-- Task directions --
Write out the entries below exactly, but only from the line containing "## What is Git?" through the line containing "# 2.0.0-beta.1 (2021-04-21)", and without the pictures.

Pictures paired with source code
-=-=-=-=-

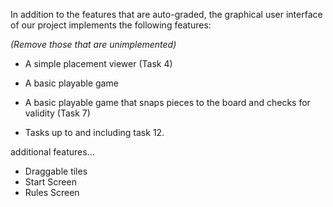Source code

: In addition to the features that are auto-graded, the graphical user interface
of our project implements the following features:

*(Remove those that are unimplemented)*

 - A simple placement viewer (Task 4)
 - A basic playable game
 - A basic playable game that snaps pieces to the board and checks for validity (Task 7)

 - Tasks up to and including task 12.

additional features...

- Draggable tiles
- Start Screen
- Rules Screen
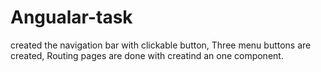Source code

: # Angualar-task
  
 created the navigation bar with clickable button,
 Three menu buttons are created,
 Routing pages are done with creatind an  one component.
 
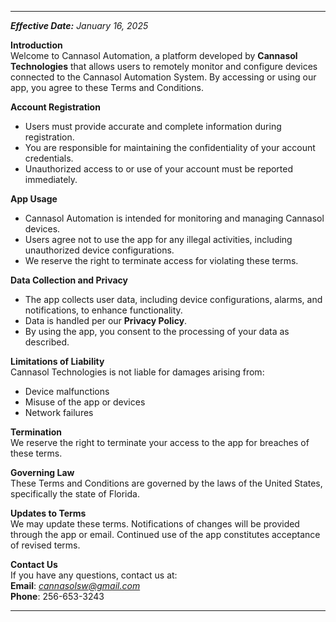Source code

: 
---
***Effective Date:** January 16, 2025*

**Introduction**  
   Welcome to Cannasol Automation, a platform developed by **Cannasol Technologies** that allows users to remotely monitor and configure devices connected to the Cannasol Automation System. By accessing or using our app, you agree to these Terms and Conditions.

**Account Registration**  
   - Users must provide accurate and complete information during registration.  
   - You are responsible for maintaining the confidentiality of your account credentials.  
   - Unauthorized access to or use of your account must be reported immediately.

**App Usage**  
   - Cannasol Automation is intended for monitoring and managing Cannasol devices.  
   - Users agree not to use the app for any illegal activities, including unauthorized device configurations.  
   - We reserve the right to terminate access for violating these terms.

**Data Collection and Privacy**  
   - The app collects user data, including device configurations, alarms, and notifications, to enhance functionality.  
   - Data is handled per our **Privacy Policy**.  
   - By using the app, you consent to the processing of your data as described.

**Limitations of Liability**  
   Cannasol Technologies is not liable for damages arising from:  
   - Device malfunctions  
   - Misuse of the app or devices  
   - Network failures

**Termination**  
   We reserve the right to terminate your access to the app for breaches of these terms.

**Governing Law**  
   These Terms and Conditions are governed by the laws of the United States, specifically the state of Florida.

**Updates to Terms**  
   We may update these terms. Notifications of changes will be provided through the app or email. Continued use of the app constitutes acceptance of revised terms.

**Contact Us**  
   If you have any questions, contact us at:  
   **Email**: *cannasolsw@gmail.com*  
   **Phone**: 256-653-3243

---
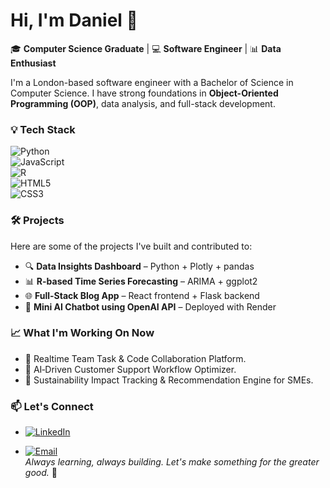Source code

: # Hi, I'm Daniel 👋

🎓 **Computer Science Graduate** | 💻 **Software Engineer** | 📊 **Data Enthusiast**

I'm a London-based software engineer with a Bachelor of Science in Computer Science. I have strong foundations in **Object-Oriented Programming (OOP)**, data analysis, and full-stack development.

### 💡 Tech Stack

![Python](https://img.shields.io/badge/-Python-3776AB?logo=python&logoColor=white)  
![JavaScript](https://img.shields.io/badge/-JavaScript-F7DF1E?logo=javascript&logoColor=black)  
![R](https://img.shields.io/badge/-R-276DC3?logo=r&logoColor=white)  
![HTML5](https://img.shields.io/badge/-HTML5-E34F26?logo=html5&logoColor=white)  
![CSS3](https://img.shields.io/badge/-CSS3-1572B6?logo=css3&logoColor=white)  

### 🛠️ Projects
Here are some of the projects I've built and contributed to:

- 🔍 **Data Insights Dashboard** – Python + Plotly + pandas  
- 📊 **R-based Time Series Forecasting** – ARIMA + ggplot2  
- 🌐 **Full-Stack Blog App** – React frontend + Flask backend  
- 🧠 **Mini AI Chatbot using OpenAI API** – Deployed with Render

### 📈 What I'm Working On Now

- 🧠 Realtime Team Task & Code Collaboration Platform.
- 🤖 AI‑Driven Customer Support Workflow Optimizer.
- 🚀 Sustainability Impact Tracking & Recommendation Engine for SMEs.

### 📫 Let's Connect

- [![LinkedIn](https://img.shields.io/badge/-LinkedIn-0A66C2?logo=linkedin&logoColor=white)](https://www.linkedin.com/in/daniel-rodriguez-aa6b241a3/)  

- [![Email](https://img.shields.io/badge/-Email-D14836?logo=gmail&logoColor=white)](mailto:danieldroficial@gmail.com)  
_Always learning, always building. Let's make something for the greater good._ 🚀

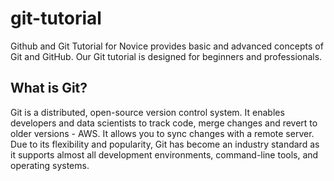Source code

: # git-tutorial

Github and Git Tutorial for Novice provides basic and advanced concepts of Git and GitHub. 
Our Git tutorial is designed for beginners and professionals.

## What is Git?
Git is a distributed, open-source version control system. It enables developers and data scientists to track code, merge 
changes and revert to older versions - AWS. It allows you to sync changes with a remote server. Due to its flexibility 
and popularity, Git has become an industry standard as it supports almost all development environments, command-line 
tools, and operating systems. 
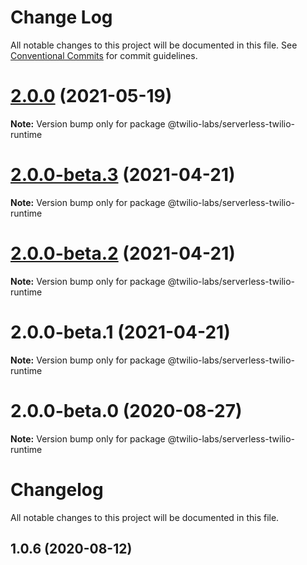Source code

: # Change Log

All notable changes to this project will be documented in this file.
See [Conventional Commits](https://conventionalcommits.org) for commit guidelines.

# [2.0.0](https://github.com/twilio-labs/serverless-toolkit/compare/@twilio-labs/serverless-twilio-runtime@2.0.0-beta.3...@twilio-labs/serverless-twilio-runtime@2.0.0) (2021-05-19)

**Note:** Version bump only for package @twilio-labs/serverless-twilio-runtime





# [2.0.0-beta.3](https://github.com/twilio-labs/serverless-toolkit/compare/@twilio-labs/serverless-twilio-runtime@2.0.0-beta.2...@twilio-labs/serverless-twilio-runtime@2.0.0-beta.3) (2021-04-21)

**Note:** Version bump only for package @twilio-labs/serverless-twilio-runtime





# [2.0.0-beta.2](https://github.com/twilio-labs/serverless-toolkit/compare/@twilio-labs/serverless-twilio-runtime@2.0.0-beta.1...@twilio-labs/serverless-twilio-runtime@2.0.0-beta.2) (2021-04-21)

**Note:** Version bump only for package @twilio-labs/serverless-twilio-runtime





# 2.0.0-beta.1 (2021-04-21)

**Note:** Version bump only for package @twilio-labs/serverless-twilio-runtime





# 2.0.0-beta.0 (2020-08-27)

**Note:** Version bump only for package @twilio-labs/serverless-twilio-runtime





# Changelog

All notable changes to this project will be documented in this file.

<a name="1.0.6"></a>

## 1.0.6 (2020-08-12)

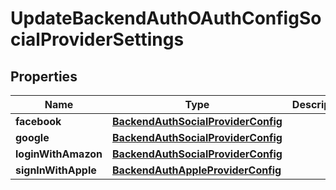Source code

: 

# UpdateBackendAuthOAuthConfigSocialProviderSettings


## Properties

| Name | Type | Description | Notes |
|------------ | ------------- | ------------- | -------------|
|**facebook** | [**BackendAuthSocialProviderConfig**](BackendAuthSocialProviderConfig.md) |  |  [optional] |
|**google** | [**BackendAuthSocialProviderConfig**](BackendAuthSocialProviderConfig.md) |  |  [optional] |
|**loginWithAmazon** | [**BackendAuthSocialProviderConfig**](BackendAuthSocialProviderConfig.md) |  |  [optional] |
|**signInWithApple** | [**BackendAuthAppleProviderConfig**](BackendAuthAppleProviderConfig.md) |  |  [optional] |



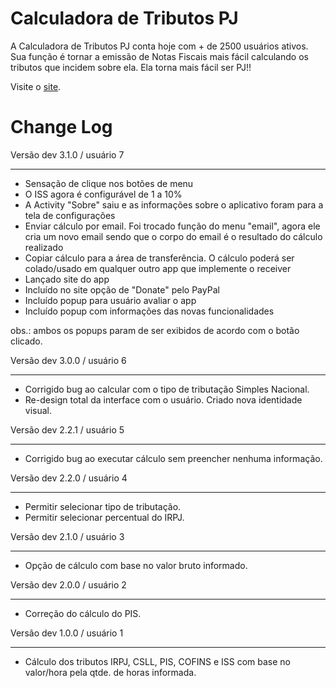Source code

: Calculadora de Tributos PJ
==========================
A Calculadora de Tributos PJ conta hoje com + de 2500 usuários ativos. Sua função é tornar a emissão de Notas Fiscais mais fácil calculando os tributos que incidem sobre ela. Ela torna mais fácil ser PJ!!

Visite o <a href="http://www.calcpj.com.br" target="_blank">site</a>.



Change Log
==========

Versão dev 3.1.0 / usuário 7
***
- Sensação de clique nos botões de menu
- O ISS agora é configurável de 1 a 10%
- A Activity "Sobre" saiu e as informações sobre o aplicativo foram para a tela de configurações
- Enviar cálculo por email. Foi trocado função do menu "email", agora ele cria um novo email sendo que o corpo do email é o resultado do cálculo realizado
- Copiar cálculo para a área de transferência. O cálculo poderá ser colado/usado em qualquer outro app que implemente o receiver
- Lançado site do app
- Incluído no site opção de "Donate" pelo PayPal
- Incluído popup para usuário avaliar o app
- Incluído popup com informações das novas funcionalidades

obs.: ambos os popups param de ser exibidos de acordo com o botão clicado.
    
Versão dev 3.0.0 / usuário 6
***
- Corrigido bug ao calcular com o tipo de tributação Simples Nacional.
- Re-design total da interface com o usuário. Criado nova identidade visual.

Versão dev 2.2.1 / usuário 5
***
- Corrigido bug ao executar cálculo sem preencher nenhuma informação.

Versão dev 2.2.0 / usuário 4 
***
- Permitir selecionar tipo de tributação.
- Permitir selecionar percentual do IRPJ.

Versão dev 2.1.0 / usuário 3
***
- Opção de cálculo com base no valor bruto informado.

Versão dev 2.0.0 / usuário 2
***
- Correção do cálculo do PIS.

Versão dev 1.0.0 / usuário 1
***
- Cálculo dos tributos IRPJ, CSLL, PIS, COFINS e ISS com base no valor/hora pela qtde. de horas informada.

-=-=-=-=-

-- Answer box --
## What is Git?
Git is a distributed, open-source version control system. It enables developers and data scientists to track code, merge 
changes and revert to older versions - AWS. It allows you to sync changes with a remote server. Due to its flexibility 
and popularity, Git has become an industry standard as it supports almost all development environments, command-line 
tools, and operating systems. 
Source code

: # Change Log

All notable changes to this project will be documented in this file.
See [Conventional Commits](https://conventionalcommits.org) for commit guidelines.

# [2.0.0](https://github.com/twilio-labs/serverless-toolkit/compare/@twilio-labs/serverless-twilio-runtime@2.0.0-beta.3...@twilio-labs/serverless-twilio-runtime@2.0.0) (2021-05-19)

**Note:** Version bump only for package @twilio-labs/serverless-twilio-runtime





# [2.0.0-beta.3](https://github.com/twilio-labs/serverless-toolkit/compare/@twilio-labs/serverless-twilio-runtime@2.0.0-beta.2...@twilio-labs/serverless-twilio-runtime@2.0.0-beta.3) (2021-04-21)

**Note:** Version bump only for package @twilio-labs/serverless-twilio-runtime





# [2.0.0-beta.2](https://github.com/twilio-labs/serverless-toolkit/compare/@twilio-labs/serverless-twilio-runtime@2.0.0-beta.1...@twilio-labs/serverless-twilio-runtime@2.0.0-beta.2) (2021-04-21)

**Note:** Version bump only for package @twilio-labs/serverless-twilio-runtime





# 2.0.0-beta.1 (2021-04-21)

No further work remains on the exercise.